Anantnag: In an act of solidarity, 34 Kashmiri journalists working in Delhi and one based in Doha came together to raise Rs 50,000 needed for the surety bond to get photojournalist Kamran Yousuf out on bail.
Kamran was in Delhi’s Tihar Jail since September 5 when he was arrested by the National Investigation Agency (NIA) from his home in Tahab, Pulwama.
On Tuesday, an additional sessions judge in a Delhi court granted Kamran bail, dismissing the NIA’s claims that he was involved in stone-pelting and subversive activities in Jammu & Kashmir. The judge granted the bail on two surety bonds of Rs 50,000 each.
“One of the bonds was taken care of by someone, but the other was still left to be paid,” a Kashmiri journalist based in Delhi said.
He said it was just a matter of fifteen minutes that this other bond was taken care of, by the fraternity of Kashmiri journalists in Delhi who immediately came together to do the needful.
“First a few photojournalists working here came forward and offered the receipts of their professional equipment as surety,” another Kashmiri journalist said. The court, however, did not accept the receipt of their equipment as surety, saying that the surety needed to be “registered”.
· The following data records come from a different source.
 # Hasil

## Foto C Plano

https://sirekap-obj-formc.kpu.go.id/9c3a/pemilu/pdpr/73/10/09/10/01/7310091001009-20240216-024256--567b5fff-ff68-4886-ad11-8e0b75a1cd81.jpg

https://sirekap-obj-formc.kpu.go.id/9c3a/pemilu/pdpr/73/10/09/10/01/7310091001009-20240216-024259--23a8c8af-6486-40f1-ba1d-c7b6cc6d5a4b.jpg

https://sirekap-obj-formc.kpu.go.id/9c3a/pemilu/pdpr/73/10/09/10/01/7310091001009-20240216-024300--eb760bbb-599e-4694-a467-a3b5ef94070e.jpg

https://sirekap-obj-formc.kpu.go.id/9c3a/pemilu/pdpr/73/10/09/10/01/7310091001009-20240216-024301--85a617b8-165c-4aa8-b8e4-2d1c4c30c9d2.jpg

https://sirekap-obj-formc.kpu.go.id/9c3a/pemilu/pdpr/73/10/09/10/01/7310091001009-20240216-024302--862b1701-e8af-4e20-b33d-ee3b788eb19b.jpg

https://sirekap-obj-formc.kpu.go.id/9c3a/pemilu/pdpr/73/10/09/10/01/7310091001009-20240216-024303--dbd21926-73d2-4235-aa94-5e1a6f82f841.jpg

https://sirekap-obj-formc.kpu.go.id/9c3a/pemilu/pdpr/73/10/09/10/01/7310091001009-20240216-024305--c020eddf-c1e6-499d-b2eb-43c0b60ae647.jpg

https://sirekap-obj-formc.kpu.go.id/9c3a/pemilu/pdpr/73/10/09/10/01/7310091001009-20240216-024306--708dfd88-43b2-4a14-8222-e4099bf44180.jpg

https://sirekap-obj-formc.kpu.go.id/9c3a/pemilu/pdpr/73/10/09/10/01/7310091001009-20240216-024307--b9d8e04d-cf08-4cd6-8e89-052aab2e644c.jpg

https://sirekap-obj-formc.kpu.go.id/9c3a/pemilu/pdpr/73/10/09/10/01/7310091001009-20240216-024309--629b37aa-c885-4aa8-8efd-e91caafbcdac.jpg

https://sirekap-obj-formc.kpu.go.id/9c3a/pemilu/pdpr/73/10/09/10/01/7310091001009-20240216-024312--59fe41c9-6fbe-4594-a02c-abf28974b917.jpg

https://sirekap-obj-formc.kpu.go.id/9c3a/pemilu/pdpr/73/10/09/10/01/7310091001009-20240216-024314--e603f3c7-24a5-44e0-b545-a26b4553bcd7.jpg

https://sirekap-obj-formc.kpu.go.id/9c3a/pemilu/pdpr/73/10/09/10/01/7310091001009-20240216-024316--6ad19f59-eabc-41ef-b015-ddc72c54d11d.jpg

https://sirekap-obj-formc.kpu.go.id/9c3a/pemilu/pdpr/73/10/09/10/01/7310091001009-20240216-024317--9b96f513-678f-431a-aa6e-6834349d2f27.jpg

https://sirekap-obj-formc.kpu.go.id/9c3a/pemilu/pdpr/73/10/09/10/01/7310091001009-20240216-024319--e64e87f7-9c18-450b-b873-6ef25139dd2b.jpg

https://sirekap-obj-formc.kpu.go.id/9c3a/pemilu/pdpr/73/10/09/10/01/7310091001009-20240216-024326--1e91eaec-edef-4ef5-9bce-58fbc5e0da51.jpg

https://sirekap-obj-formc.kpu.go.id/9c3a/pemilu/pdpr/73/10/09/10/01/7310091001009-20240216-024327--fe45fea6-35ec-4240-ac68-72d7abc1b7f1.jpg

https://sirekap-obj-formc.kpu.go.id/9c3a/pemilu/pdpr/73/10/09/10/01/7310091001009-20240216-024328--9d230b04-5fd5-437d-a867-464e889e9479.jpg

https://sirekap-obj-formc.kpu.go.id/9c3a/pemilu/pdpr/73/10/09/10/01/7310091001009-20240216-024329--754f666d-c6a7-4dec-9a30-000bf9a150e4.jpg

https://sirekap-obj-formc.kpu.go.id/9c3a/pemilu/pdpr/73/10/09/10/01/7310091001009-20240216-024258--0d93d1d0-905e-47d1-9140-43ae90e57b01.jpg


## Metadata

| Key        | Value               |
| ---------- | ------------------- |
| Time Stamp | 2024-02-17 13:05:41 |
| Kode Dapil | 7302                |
“We have a loose association of about a hundred Kashmiri journalists working in Delhi. A few phone calls to some journalists ensured that the money was raised in no time,” the journalist said.
He said that 35 journalists contributed money, including one presently working in Doha, for a fixed deposit to serve as surety bond.
“It was indeed a heartwarming gesture, done purely on the basis of professional solidarity for one among us from Kashmir,” another journalist remarked.
The gesture was praised back home as well, with some stringers saying they “feel a sense of protection, howsoever small.”
“The way Kamran was disowned by the very people he put his life on line for, has made us wary and uncertain in so many ways,” a stringer based in south Kashmir told Kashmir Reader.
He said that the gesture by journalists working in Delhi will go a long way in reinstating his and others’ faith in the work they do.
“Not that it has put all our anxieties and our insecurities to rest, but it certainly is a step in the positive direction. If people from our own fraternity stand up for us, we are obviously going to feel a little more secure than we do,” another stringer said.
Kamran is scheduled to arrive home on Friday, after completing the legal formalities in Delhi.